= TASK GOAL =
When the string "exemple" appears in a line of the records, show the whole line.

Records drawn from a dataset
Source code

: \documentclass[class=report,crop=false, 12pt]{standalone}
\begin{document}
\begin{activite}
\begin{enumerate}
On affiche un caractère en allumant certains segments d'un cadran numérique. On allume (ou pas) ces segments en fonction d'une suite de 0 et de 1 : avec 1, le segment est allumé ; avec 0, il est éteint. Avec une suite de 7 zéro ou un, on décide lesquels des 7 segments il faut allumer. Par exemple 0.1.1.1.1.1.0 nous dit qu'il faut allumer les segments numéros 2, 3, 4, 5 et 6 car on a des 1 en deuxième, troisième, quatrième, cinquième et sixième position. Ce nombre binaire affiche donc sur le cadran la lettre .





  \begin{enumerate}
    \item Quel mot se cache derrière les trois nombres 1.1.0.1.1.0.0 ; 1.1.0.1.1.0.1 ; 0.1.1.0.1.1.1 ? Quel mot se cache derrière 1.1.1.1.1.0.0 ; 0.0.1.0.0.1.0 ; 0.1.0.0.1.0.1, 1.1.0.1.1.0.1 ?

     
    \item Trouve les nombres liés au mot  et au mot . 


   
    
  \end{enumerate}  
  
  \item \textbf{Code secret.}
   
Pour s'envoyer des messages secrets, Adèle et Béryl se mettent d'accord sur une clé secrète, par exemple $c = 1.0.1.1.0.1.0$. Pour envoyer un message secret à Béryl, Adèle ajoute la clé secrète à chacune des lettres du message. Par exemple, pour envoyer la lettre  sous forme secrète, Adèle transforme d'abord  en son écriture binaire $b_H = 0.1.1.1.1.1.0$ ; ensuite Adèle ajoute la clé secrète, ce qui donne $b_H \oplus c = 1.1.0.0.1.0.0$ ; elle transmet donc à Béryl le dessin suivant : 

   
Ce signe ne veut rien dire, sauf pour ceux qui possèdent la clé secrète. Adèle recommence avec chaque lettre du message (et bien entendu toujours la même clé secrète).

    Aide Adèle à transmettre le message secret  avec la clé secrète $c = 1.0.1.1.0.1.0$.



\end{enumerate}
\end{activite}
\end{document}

= RESULT OF THE TASK =
On affiche un caractère en allumant certains segments d'un cadran numérique. On allume (ou pas) ces segments en fonction d'une suite de 0 et de 1 : avec 1, le segment est allumé ; avec 0, il est éteint. Avec une suite de 7 zéro ou un, on décide lesquels des 7 segments il faut allumer. Par exemple 0.1.1.1.1.1.0 nous dit qu'il faut allumer les segments numéros 2, 3, 4, 5 et 6 car on a des 1 en deuxième, troisième, quatrième, cinquième et sixième position. Ce nombre binaire affiche donc sur le cadran la lettre .
Pour s'envoyer des messages secrets, Adèle et Béryl se mettent d'accord sur une clé secrète, par exemple $c = 1.0.1.1.0.1.0$. Pour envoyer un message secret à Béryl, Adèle ajoute la clé secrète à chacune des lettres du message. Par exemple, pour envoyer la lettre  sous forme secrète, Adèle transforme d'abord  en son écriture binaire $b_H = 0.1.1.1.1.1.0$ ; ensuite Adèle ajoute la clé secrète, ce qui donne $b_H \oplus c = 1.1.0.0.1.0.0$ ; elle transmet donc à Béryl le dessin suivant : 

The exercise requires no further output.